Member of the Washington House of Representatives from the 16th district
- In office January 9, 2017 – January 11, 2021
- Preceded by: Maureen Walsh
- Succeeded by: Mark Klicker

Personal details
- Born: William Richard Jenkin 1956 San Diego, California, U.S.
- Party: Republican
- Alma mater: University of Redlands (BBA)
- Occupation: Businessman, politician

= Bill Jenkin =

American businessman and politician from Washington

William Richard Jenkin (born 1956) is an American politician and businessman from Washington. Jenkin is a former Republican member of Washington House of Representatives for District 16, Position 1, which includes portions of Benton, Columbia, Franklin, and Walla Walla counties from 2017 to 2021.

== Early life ==
Jenkin was born and raised in San Diego, California.

== Education ==
Jenkin earned a bachelor's degree in business management from the University of Redlands.

== Career ==
Jenkin is the owner of Prosser Vineyards and Winery, a winery in Washington.

On November 8, 2016, Jenkin won the election and became a Republican member of Washington House of Representatives for District 16, Position 1. Jenkin defeated Rebecca Francik with 62.03% of the votes.
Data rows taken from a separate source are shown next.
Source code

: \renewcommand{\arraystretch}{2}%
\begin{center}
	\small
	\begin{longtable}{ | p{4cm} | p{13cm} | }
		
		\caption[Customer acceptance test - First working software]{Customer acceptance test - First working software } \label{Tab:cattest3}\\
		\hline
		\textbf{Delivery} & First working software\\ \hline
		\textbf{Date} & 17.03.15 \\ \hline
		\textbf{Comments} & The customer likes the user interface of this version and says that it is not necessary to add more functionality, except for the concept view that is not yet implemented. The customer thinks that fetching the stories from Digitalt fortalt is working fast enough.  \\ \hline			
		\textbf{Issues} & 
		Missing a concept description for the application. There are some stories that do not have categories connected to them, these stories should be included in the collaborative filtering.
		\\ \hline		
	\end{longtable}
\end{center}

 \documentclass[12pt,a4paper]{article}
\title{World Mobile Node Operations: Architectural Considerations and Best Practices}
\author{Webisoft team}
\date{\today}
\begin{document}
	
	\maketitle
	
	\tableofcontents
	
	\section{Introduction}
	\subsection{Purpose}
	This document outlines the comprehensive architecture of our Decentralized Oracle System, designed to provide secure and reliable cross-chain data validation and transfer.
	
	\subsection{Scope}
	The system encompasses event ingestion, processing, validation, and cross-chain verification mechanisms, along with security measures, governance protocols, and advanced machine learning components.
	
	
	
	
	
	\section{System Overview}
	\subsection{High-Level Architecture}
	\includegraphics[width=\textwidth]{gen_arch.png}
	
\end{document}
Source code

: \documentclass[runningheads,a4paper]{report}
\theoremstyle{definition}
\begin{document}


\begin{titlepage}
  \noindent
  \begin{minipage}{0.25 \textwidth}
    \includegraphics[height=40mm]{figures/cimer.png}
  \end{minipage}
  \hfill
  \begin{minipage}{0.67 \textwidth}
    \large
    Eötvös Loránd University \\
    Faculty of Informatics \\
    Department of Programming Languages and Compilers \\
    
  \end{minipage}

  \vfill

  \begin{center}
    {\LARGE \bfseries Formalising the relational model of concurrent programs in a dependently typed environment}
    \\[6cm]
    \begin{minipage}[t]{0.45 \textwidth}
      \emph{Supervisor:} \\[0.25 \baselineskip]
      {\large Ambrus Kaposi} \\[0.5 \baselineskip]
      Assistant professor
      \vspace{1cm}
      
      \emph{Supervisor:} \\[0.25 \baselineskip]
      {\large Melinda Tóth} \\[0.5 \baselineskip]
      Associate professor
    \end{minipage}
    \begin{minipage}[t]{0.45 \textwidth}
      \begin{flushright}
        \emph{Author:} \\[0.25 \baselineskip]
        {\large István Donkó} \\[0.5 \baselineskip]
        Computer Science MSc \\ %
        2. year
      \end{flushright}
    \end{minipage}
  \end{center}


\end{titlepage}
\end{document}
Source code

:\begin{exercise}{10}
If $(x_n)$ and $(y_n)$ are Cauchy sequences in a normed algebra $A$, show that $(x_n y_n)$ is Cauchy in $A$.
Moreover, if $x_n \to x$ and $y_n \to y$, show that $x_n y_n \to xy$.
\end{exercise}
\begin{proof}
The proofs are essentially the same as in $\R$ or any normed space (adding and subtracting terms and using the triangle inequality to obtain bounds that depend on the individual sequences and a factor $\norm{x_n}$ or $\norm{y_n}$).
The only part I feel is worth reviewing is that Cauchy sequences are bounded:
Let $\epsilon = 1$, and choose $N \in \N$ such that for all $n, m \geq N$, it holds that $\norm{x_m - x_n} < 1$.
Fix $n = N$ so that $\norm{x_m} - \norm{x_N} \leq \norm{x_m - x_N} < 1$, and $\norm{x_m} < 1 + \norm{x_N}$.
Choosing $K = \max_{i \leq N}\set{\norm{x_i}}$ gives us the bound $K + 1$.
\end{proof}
Jenkin assumed office on January 9, 2017. Jenkin succeeded Maureen Walsh, who was elected to the Washington State Senate.

On November 6, 2018, as an incumbent, Jenkin won the election and continued serving Washington House of Representatives for District 16, Position 1. Jenkin defeated Everett Maroon with 62.66% of the votes.

In November 2019, Jenkin announced that he would not seek re-election in 2020 and would instead run for the Washington State Senate.

== Personal life ==
Jenkin lives in Prosser, Washington.